Could you copy every record exactly as it appears?
** Opening Input records block **
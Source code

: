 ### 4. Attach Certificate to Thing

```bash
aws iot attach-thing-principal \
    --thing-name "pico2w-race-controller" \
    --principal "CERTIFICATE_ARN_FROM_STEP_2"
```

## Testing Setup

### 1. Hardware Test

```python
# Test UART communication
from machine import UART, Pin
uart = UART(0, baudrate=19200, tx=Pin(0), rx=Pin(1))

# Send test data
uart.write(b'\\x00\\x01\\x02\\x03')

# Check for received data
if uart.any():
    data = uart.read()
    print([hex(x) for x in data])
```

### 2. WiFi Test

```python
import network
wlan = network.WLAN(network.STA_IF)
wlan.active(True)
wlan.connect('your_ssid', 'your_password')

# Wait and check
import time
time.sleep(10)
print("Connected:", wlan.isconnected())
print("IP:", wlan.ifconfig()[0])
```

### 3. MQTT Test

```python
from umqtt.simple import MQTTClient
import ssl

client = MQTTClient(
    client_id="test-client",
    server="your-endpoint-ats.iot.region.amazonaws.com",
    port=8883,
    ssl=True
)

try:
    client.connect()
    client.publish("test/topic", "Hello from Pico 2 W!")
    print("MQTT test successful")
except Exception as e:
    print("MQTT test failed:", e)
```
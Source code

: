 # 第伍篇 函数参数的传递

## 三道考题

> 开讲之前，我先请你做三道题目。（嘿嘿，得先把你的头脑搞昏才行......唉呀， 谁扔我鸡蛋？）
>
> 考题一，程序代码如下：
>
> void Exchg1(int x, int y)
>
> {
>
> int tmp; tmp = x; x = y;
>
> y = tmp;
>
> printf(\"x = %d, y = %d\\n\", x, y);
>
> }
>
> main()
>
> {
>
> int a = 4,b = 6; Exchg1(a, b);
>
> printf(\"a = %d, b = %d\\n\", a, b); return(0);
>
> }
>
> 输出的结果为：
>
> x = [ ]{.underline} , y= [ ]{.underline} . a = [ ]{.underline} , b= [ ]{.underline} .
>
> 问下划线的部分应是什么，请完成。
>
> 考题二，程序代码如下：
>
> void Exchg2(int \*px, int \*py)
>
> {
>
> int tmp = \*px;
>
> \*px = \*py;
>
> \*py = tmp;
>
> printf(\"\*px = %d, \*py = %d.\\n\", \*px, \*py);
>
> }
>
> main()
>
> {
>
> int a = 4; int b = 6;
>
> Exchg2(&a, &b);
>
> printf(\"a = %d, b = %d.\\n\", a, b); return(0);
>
** Closing Input records block **
• [Result]
Source code

: ### 4. Attach Certificate to Thing

```bash
aws iot attach-thing-principal \
    --thing-name "pico2w-race-controller" \
    --principal "CERTIFICATE_ARN_FROM_STEP_2"
```

## Testing Setup

### 1. Hardware Test

```python
# Test UART communication
from machine import UART, Pin
uart = UART(0, baudrate=19200, tx=Pin(0), rx=Pin(1))

# Send test data
uart.write(b'\\x00\\x01\\x02\\x03')

# Check for received data
if uart.any():
    data = uart.read()
    print([hex(x) for x in data])
```

### 2. WiFi Test

```python
import network
wlan = network.WLAN(network.STA_IF)
wlan.active(True)
wlan.connect('your_ssid', 'your_password')

# Wait and check
import time
time.sleep(10)
print("Connected:", wlan.isconnected())
print("IP:", wlan.ifconfig()[0])
```

### 3. MQTT Test

```python
from umqtt.simple import MQTTClient
import ssl

client = MQTTClient(
    client_id="test-client",
    server="your-endpoint-ats.iot.region.amazonaws.com",
    port=8883,
    ssl=True
)

try:
    client.connect()
    client.publish("test/topic", "Hello from Pico 2 W!")
    print("MQTT test successful")
except Exception as e:
    print("MQTT test failed:", e)
```
Source code

: # 第伍篇 函数参数的传递

## 三道考题

> 开讲之前，我先请你做三道题目。（嘿嘿，得先把你的头脑搞昏才行......唉呀， 谁扔我鸡蛋？）
>
> 考题一，程序代码如下：
>
> void Exchg1(int x, int y)
>
> {
>
> int tmp; tmp = x; x = y;
>
> y = tmp;
>
> printf(\"x = %d, y = %d\\n\", x, y);
>
> }
>
> main()
>
> {
>
> int a = 4,b = 6; Exchg1(a, b);
>
> printf(\"a = %d, b = %d\\n\", a, b); return(0);
>
> }
>
> 输出的结果为：
>
> x = [ ]{.underline} , y= [ ]{.underline} . a = [ ]{.underline} , b= [ ]{.underline} .
>
> 问下划线的部分应是什么，请完成。
>
> 考题二，程序代码如下：
>
> void Exchg2(int \*px, int \*py)
>
> {
>
> int tmp = \*px;
>
> \*px = \*py;
>
> \*py = tmp;
>
> printf(\"\*px = %d, \*py = %d.\\n\", \*px, \*py);
>
> }
>
> main()
>
> {
>
> int a = 4; int b = 6;
>
> Exchg2(&a, &b);
>
> printf(\"a = %d, b = %d.\\n\", a, b); return(0);
>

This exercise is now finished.